Exercise. Among the entries below, find the lines that hold the word "omega" and report them.

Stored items
● ● ● ● ● ● ●
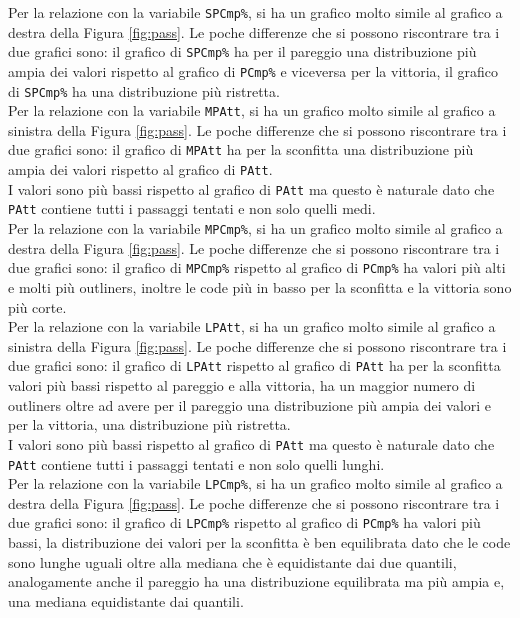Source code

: Per la relazione con la variabile \texttt{SPCmp\%}, si ha un grafico molto simile al grafico a destra della Figura \ref{fig:pass}. Le poche differenze che si possono riscontrare tra i due grafici sono: il grafico di \texttt{SPCmp\%} ha per il pareggio una distribuzione più ampia dei valori rispetto al grafico di \texttt{PCmp\%} e viceversa per la vittoria, il grafico di \texttt{SPCmp\%} ha una distribuzione più ristretta.\\

Per la relazione con la variabile \texttt{MPAtt}, si ha un grafico molto simile al grafico a sinistra della Figura \ref{fig:pass}. Le poche differenze che si possono riscontrare tra i due grafici sono: il grafico di \texttt{MPAtt} ha per la sconfitta una distribuzione più ampia dei valori rispetto al grafico di \texttt{PAtt}.\\
I valori sono più bassi rispetto al grafico di \texttt{PAtt} ma questo è naturale dato che \texttt{PAtt} contiene tutti i passaggi tentati e non solo quelli medi.\\

Per la relazione con la variabile \texttt{MPCmp\%}, si ha un grafico molto simile al grafico a destra della Figura \ref{fig:pass}. Le poche differenze che si possono riscontrare tra i due grafici sono: il grafico di \texttt{MPCmp\%} rispetto al grafico di \texttt{PCmp\%} ha valori più alti e molti più outliners, inoltre le code più in basso per la sconfitta e la vittoria sono più corte.\\

Per la relazione con la variabile \texttt{LPAtt}, si ha un grafico molto simile al grafico a sinistra della Figura \ref{fig:pass}. Le poche differenze che si possono riscontrare tra i due grafici sono: il grafico di \texttt{LPAtt} rispetto al grafico di \texttt{PAtt} ha per la sconfitta valori più bassi rispetto al pareggio e alla vittoria, ha un maggior numero di outliners oltre ad avere per il pareggio una distribuzione più ampia dei valori e per la vittoria, una distribuzione più ristretta.\\
I valori sono più bassi rispetto al grafico di \texttt{PAtt} ma questo è naturale dato che \texttt{PAtt} contiene tutti i passaggi tentati e non solo quelli lunghi.\\

Per la relazione con la variabile \texttt{LPCmp\%}, si ha un grafico molto simile al grafico a destra della Figura \ref{fig:pass}. Le poche differenze che si possono riscontrare tra i due grafici sono: il grafico di \texttt{LPCmp\%} rispetto al grafico di \texttt{PCmp\%} ha valori più bassi, la distribuzione dei valori per la sconfitta è ben equilibrata dato che le code sono lunghe uguali oltre alla mediana che è equidistante dai due quantili, analogamente anche il pareggio ha una distribuzione equilibrata ma più ampia e, una mediana equidistante dai quantili.\\

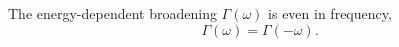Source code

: \documentclass{article}
\begin{document}
The energy-dependent broadening $\Gamma(\omega)$ is even in frequency,
\begin{equation}
\Gamma(\omega) = \Gamma(-\omega) .
\label{eq:even}
\end{equation}
\end{document}
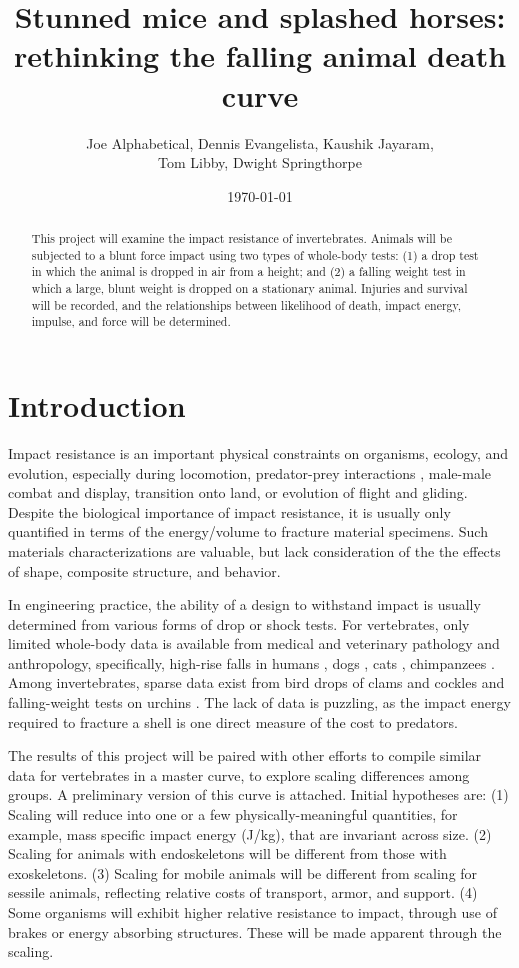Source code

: \documentclass{article}
\title{Stunned mice and splashed horses:  rethinking the falling animal death curve}
\author{Joe Alphabetical, Dennis Evangelista, Kaushik Jayaram,\\ Tom Libby, Dwight Springthorpe}
\date{\today}
\begin{document}
\maketitle

\begin{abstract}
This project will examine the impact resistance of invertebrates.  Animals will be subjected to a blunt force impact using two types of whole-body tests: (1) a drop test in which the animal is dropped in air from a height; and (2) a falling weight test in which a large, blunt weight is dropped on a stationary animal.  Injuries and survival will be recorded, and the relationships between likelihood of death, impact energy, impulse, and force will be determined.
\end{abstract}

\section{Introduction}
Impact resistance is an important physical constraints on organisms, ecology, and evolution, especially during locomotion, predator-prey interactions \citep{Patek:2005}, male-male combat and display, transition onto land, or evolution of flight and gliding.  Despite the biological importance of impact resistance, it is usually only quantified in terms of the energy/volume to fracture material specimens.  Such materials characterizations are valuable, but lack consideration of the the effects of shape, composite structure, and behavior.  

In engineering practice, the ability of a design to withstand impact is usually determined from various forms of drop or shock tests.  For vertebrates, only limited whole-body data is available from medical and veterinary pathology and anthropology, specifically, high-rise falls in humans \citep{Westman:2007, Goren:2004, DeHaven:1942}, dogs \citep{Gordon:1993}, cats \citep{Vnuk:2004}, chimpanzees \citep{Goodall:1986}.  Among invertebrates, sparse data exist from bird drops of clams and cockles \citep{Marron:1982} and falling-weight tests on urchins \citep{Strathmann:1981}.  The lack of data is puzzling, as the impact energy required to fracture a shell is one direct measure of the cost to predators. 

The results of this project will be paired with other efforts to compile similar data for vertebrates in a master curve, to explore scaling differences among groups.  A preliminary version of this curve is attached.  Initial hypotheses are: (1) Scaling will reduce into one or a few physically-meaningful quantities, for example, mass specific impact energy (J/kg), that are invariant across size.  (2) Scaling for animals with endoskeletons will be different from those with exoskeletons.  (3) Scaling for mobile animals will be different from scaling for sessile animals, reflecting relative costs of transport, armor, and support.  (4) Some organisms will exhibit higher relative resistance to impact, through use of brakes or energy absorbing structures.  These will be made apparent through the scaling.
\end{document}
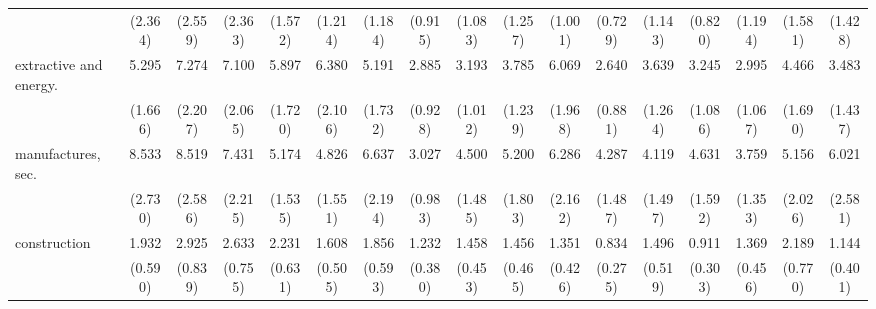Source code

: {\begin{tabular}{l*{16}{c}}
                    &     (2.364)         &     (2.559)         &     (2.363)         &     (1.572)         &     (1.214)         &     (1.184)         &     (0.915)         &     (1.083)         &     (1.257)         &     (1.001)         &     (0.729)         &     (1.143)         &     (0.820)         &     (1.194)         &     (1.581)         &     (1.428)         \\
[1em]
extractive and energy.&       5.295\sym{***}&       7.274\sym{***}&       7.100\sym{***}&       5.897\sym{***}&       6.380\sym{***}&       5.191\sym{***}&       2.885\sym{***}&       3.193\sym{***}&       3.785\sym{***}&       6.069\sym{***}&       2.640\sym{**} &       3.639\sym{***}&       3.245\sym{***}&       2.995\sym{**} &       4.466\sym{***}&       3.483\sym{**} \\
                    &     (1.666)         &     (2.207)         &     (2.065)         &     (1.720)         &     (2.106)         &     (1.732)         &     (0.928)         &     (1.012)         &     (1.239)         &     (1.968)         &     (0.881)         &     (1.264)         &     (1.086)         &     (1.067)         &     (1.690)         &     (1.437)         \\
[1em]
manufactures, sec.  &       8.533\sym{***}&       8.519\sym{***}&       7.431\sym{***}&       5.174\sym{***}&       4.826\sym{***}&       6.637\sym{***}&       3.027\sym{***}&       4.500\sym{***}&       5.200\sym{***}&       6.286\sym{***}&       4.287\sym{***}&       4.119\sym{***}&       4.631\sym{***}&       3.759\sym{***}&       5.156\sym{***}&       6.021\sym{***}\\
                    &     (2.730)         &     (2.586)         &     (2.215)         &     (1.535)         &     (1.551)         &     (2.194)         &     (0.983)         &     (1.485)         &     (1.803)         &     (2.162)         &     (1.487)         &     (1.497)         &     (1.592)         &     (1.353)         &     (2.026)         &     (2.581)         \\
[1em]
construction        &       1.932\sym{*}  &       2.925\sym{***}&       2.633\sym{***}&       2.231\sym{**} &       1.608         &       1.856         &       1.232         &       1.458         &       1.456         &       1.351         &       0.834         &       1.496         &       0.911         &       1.369         &       2.189\sym{*}  &       1.144         \\
                    &     (0.590)         &     (0.839)         &     (0.755)         &     (0.631)         &     (0.505)         &     (0.593)         &     (0.380)         &     (0.453)         &     (0.465)         &     (0.426)         &     (0.275)         &     (0.519)         &     (0.303)         &     (0.456)         &     (0.770)         &     (0.401)         \\

\end{tabular}}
● ● ● ● ● ● ●
Answer to the problem.
The energy-dependent broadening $\Gamma(\omega)$ is even in frequency,
\Gamma(\omega) = \Gamma(-\omega) .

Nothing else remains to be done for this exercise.